§ Problem to solve
Anywhere the string "async" shows up in the listing below, copy the line it is in.

§ Data

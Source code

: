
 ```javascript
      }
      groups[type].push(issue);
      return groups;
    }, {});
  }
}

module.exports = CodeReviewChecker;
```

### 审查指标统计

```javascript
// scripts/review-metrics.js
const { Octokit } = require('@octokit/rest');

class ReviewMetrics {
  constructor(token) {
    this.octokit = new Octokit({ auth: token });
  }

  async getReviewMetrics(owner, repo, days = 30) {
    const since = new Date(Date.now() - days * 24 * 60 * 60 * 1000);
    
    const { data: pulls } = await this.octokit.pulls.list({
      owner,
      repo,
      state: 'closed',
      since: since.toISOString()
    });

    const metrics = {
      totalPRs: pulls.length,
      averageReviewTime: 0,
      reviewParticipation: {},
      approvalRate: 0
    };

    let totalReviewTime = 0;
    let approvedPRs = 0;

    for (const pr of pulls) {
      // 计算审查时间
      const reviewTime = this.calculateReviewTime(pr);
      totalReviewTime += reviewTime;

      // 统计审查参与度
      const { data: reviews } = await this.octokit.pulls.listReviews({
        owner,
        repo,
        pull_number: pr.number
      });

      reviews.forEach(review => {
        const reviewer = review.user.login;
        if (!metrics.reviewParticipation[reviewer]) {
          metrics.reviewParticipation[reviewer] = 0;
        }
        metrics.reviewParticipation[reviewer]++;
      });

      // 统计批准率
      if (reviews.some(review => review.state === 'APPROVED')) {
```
==
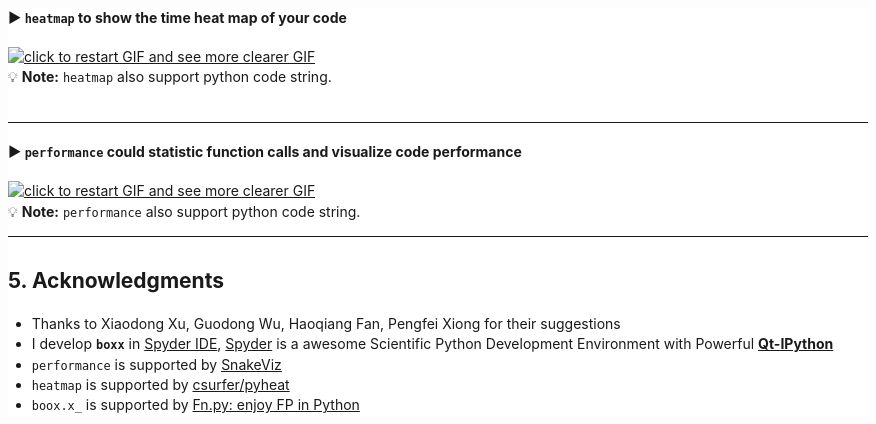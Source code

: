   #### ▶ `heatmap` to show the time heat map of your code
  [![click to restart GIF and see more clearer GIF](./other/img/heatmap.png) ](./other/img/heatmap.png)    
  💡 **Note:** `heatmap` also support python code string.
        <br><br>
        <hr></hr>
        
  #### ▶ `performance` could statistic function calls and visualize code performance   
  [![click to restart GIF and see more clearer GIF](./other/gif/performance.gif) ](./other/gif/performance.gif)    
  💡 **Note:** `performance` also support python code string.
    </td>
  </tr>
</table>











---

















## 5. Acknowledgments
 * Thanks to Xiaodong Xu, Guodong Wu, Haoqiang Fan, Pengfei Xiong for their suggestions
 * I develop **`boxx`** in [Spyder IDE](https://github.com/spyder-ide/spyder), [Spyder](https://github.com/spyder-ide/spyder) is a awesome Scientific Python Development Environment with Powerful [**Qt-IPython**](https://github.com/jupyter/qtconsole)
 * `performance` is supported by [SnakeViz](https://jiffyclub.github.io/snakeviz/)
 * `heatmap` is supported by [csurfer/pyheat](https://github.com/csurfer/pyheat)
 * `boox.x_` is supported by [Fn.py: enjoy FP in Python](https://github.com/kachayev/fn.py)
==
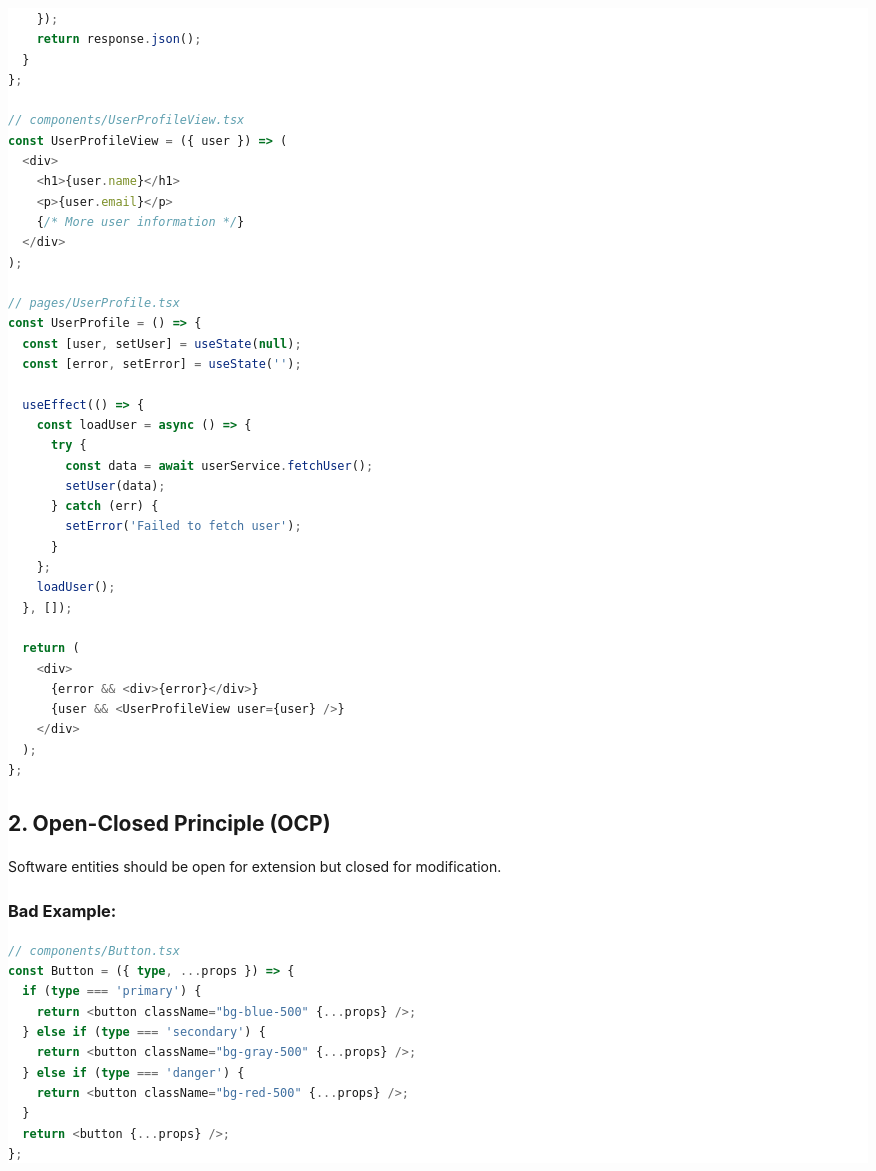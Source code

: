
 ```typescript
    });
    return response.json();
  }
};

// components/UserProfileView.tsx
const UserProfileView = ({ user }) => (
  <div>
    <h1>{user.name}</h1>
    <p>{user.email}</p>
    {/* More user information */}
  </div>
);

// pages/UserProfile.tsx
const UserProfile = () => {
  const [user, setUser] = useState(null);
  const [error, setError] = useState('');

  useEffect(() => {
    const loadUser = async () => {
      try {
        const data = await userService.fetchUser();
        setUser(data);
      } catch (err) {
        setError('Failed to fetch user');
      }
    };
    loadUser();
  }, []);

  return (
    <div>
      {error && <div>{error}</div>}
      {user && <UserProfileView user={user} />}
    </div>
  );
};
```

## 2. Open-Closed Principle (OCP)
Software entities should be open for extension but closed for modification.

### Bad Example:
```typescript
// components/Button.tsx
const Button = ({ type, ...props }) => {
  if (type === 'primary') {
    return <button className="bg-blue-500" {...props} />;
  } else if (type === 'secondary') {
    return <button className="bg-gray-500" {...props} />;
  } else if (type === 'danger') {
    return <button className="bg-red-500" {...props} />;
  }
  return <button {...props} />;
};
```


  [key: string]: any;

§ Exercise output
  async getReviewMetrics(owner, repo, days = 30) {
    const loadUser = async () => {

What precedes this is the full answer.